The number of older people in all ethnic groups is projected to increase significantly. This will see an increasing proportion of all ethnic populations aged 65+ years. Within that age group, the number and proportion of people aged 85+ will also increase.

The New Zealand population aged 65+ comprises mainly 'European or Other' people. In 2013, this ethnic group's share was 88.3 percent. The median projection indicates this will drop to 77.5 percent in 2038 despite a substantial increase in number. In contrast, the Māori, Asian, and Pacific shares are all projected to increase. By 2038, the Māori share will be 10.1 percent (up from 5.8 percent in 2013), the Asian share 13.1 percent (up from 5.1 percent), and the Pacific share 4.1 percent (up from 2.6 percent).
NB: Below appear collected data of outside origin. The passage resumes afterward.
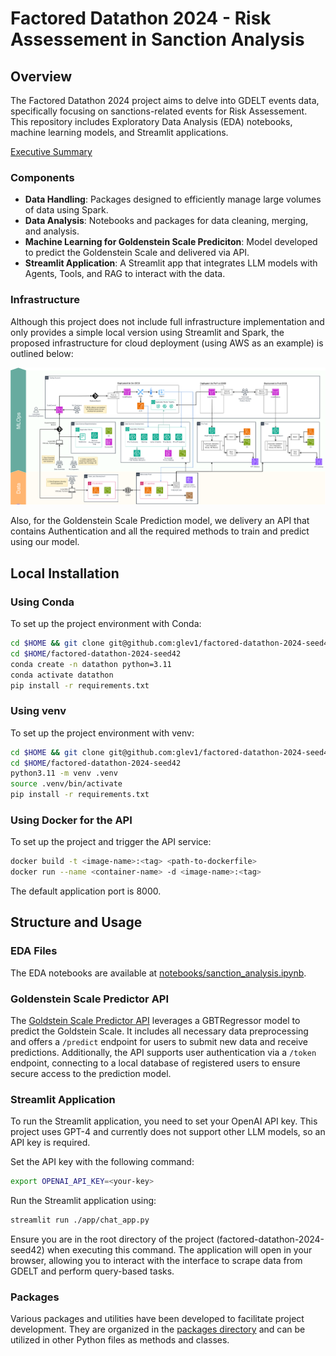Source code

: # Factored Datathon 2024 - Risk Assessement in Sanction Analysis

## Overview

The Factored Datathon 2024 project aims to delve into GDELT events data, specifically focusing on sanctions-related events for Risk Assessement. This repository includes Exploratory Data Analysis (EDA) notebooks, machine learning models, and Streamlit applications.

[Executive Summary](docs/GDELT_Project.pdf)

### Components

- **Data Handling**: Packages designed to efficiently manage large volumes of data using Spark.
- **Data Analysis**: Notebooks and packages for data cleaning, merging, and analysis.
- **Machine Learning for Goldenstein Scale Prediciton**: Model developed to predict the Goldenstein Scale and delivered via API.
- **Streamlit Application**: A Streamlit app that integrates LLM models with Agents, Tools, and RAG to interact with the data.

### Infrastructure

Although this project does not include full infrastructure implementation and only provides a simple local version using Streamlit and Spark, the proposed infrastructure for cloud deployment (using AWS as an example) is outlined below:

![Proposed Infrastructure](docs/infrastructure.png)

Also, for the Goldenstein Scale Prediction model, we delivery an API that contains Authentication and all the required methods to train and predict using our model.

## Local Installation

### Using Conda

To set up the project environment with Conda:

```bash
cd $HOME && git clone git@github.com:glev1/factored-datathon-2024-seed42.git
cd $HOME/factored-datathon-2024-seed42
conda create -n datathon python=3.11
conda activate datathon
pip install -r requirements.txt
```

### Using venv
To set up the project environment with venv:

```bash
cd $HOME && git clone git@github.com:glev1/factored-datathon-2024-seed42.git
cd $HOME/factored-datathon-2024-seed42
python3.11 -m venv .venv
source .venv/bin/activate
pip install -r requirements.txt
```

### Using Docker for the API
To set up the project and trigger the API service:

```bash
docker build -t <image-name>:<tag> <path-to-dockerfile>
docker run --name <container-name> -d <image-name>:<tag>
```

The default application port is 8000.

## Structure and Usage
### EDA Files
The EDA notebooks are available at [notebooks/sanction_analysis.ipynb](notebooks/sanction_analysis.ipynb).

### Goldenstein Scale Predictor API
The [Goldstein Scale Predictor API](https://github.com/glev1/factored-datathon-2024-seed42/blob/main/app/main.py) leverages a GBTRegressor model to predict the Goldstein Scale. It includes all necessary data preprocessing and offers a `/predict` endpoint for users to submit new data and receive predictions. Additionally, the API supports user authentication via a `/token` endpoint, connecting to a local database of registered users to ensure secure access to the prediction model.

### Streamlit Application
To run the Streamlit application, you need to set your OpenAI API key. This project uses GPT-4 and currently does not support other LLM models, so an API key is required.

Set the API key with the following command:

```bash
export OPENAI_API_KEY=<your-key>
```

Run the Streamlit application using:

```bash
streamlit run ./app/chat_app.py
```

Ensure you are in the root directory of the project (factored-datathon-2024-seed42) when executing this command. The application will open in your browser, allowing you to interact with the interface to scrape data from GDELT and perform query-based tasks.

### Packages
Various packages and utilities have been developed to facilitate project development. They are organized in the [packages directory](packages) and can be utilized in other Python files as methods and classes.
The level of ethnic overlap is less significant among older people, although there is an increasing incidence of multiple ethnicity overall. At the 2013 Census, 3 percent of people aged 65+ identified with more than one ethnicity (4 percent in 2006), compared with 11 percent of the population overall (10 percent in 2006).

For more detailed data, see the Excel tables in the 'Downloads' section.
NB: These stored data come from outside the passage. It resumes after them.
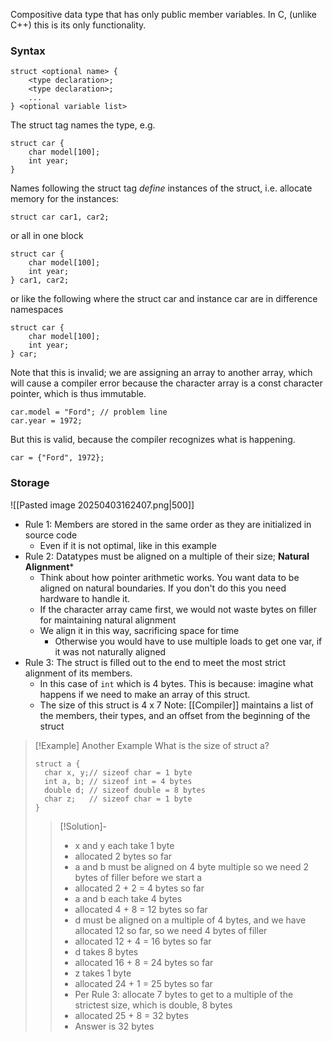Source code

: Compositive data type that has only public member variables. In C, (unlike C++) this is its only functionality.

### Syntax
```
struct <optional name> {
	<type declaration>;
	<type declaration>;
	...
} <optional variable list>
```
The struct tag names the type, e.g.
```
struct car {
	char model[100];
	int year;
}
```
Names following the struct tag *define* instances of the struct, i.e. allocate memory for the instances:
```
struct car car1, car2;
```
or all in one block
```
struct car {
	char model[100];
	int year;
} car1, car2;
```
or like the following where the struct car and instance car are in difference namespaces
```
struct car {
	char model[100];
	int year;
} car;
```
Note that this is invalid; we are assigning an array to another array, which will cause a compiler error because the character array is a const character pointer, which is thus immutable.  
```
car.model = "Ford"; // problem line
car.year = 1972;
```
But this is valid, because the compiler recognizes what is happening.
```
car = {"Ford", 1972};
```

### Storage
![[Pasted image 20250403162407.png|500]]
* Rule 1: Members are stored in the same order as they are initialized in source code
	* Even if it is not optimal, like in this example
* Rule 2: Datatypes must be aligned on a multiple of their size; **Natural Alignment***
	* Think about how pointer arithmetic works. You want data to be aligned on natural boundaries. If you don't do this you need hardware to handle it.
	* If the character array came first, we would not waste bytes on filler for maintaining natural alignment
	* We align it in this way, sacrificing space for time
		* Otherwise you would have to use multiple loads to get one var, if it was not naturally aligned
* Rule 3: The struct is filled out to the end to meet the most strict alignment of its members. 
	* In this case of `int` which is 4 bytes. This is because: imagine what happens if we need to make an array of this struct. 
	* The size of this struct is 4 x 7
Note: [[Compiler]] maintains a list of the members, their types, and an offset from the beginning of the struct

> [!Example] Another Example
What is the size of struct a?
> ```
> struct a {
> 	char x, y;// sizeof char = 1 byte
> 	int a, b; // sizeof int = 4 bytes
> 	double d; // sizeof double = 8 bytes
> 	char z;   // sizeof char = 1 byte
> }
> ```
>
>> [!Solution]-
>> * x and y each take 1 byte
>> 	* allocated 2 bytes so far
>> * a and b must be aligned on 4 byte multiple so we need 2 bytes of filler before we start a
>> 	* allocated 2 + 2 = 4 bytes so far
>> * a and b each take 4 bytes
>> 	* allocated 4 + 8 = 12 bytes so far
>> * d must be aligned on a multiple of 4 bytes, and we have allocated 12 so far, so we need 4 bytes of filler
>> 	* allocated 12 + 4 = 16 bytes so far
>> * d takes 8 bytes
>> 	* allocated 16 + 8 = 24 bytes so far
>> * z takes 1 byte
>> 	* allocated 24 + 1 = 25 bytes so far
>> * Per Rule 3: allocate 7 bytes to get to a multiple of the strictest size, which is double, 8 bytes
>> 	* allocated 25 + 8 = 32 bytes
>> * Answer is 32 bytes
More information about ethnic populations, multiple ethnicity, and birthplace

The 2013 Census asked people "Which ethnic group do you belong to? Mark the space or spaces which apply to you." The census usually resident population count of 4,242,048 included 230,649 people without an ethnic response and 4,011,399 people who identified with at least one ethnicity:

  • 3,030,051 people with a 'European' or 'Other' ethnicity
  • 598,605 with the Māori ethnicity
  • 471,708 with an Asian ethnicity
  • 295,941 with a Pacific ethnicity
  • 46,953 with a Middle Eastern/Latin American/African (MELAA) ethnicity.

'European' or 'Other'

Of the 3,030,051 people who identified with a 'European' or 'Other' ethnicity:

  • 2,969,391 identified with a 'European' ethnicity, including New Zealand European 2,727,009; English 38,913; Dutch 28,503; South African not elsewhere classified 28,656; Australian 22,470; Scottish 14,412; Irish 14,193; and German 12,810.
  • 67,752 identified with an 'Other' ethnicity, including New Zealander 65,973.
  • 2 percent (53,208) identified with more than one 'European or Other' ethnicity (eg Irish and New Zealander).
  • 12 percent (362,838) identified with ethnicities outside the 'European or Other' group.
  • 83 percent (2,500,602) of those who stated a birthplace were born in New Zealand, and 11 percent (330,867) were born in Europe (including the United Kingdom).

Māori

Of the 598,605 people identifying with Māori ethnicity:

  • 54 percent (320,409) identified with at least one other ethnicity.
  • 98 percent (579,639) of those who stated a birthplace were born in New Zealand.

Asian

Of the 471,708 people identifying with an Asian ethnicity:

  • The number identifying with Chinese ethnicities was 171,411 (including 5,715 people identifying with Taiwanese ethnicity); Indian ethnicities 155,178 (including 10,929 with Fijian-Indian); Filipino 40,350; Korean 30,171; Japanese 14,118; Sri Lankan/Sinhalese 11,274; Cambodian 8,601; Thai 8,052; Vietnamese 6,660; Malay 4,794; and Indonesian 4,137.
  • 2 percent (7,563) identified with more than one Asian ethnicity (eg Chinese and Indian).
  • 9 percent (40,579) identified with ethnicities outside the Asian group.
  • 23 percent (105,726) of those who stated a birthplace were born in New Zealand, and 66 percent (306,201) were born in Asia.

Pacific

Of the 295,941 people identifying with a Pacific ethnicity:

  • The number identifying with Samoan was 144,138; Cook Island ethnicities 61,842; Tongan 60,336; Niuean 23,883; Fijian 14,445; and Tokelauan 7,176.
  • 9 percent (25,356) identified with more than one Pacific ethnicity (eg Samoan and Tongan).
  • 32 percent (95,622) identified with ethnicities outside the Pacific group.
  • 62 percent (181,791) of those who stated a birthplace were born in New Zealand, and 37 percent (108,108) were born elsewhere in Oceania (including Australia).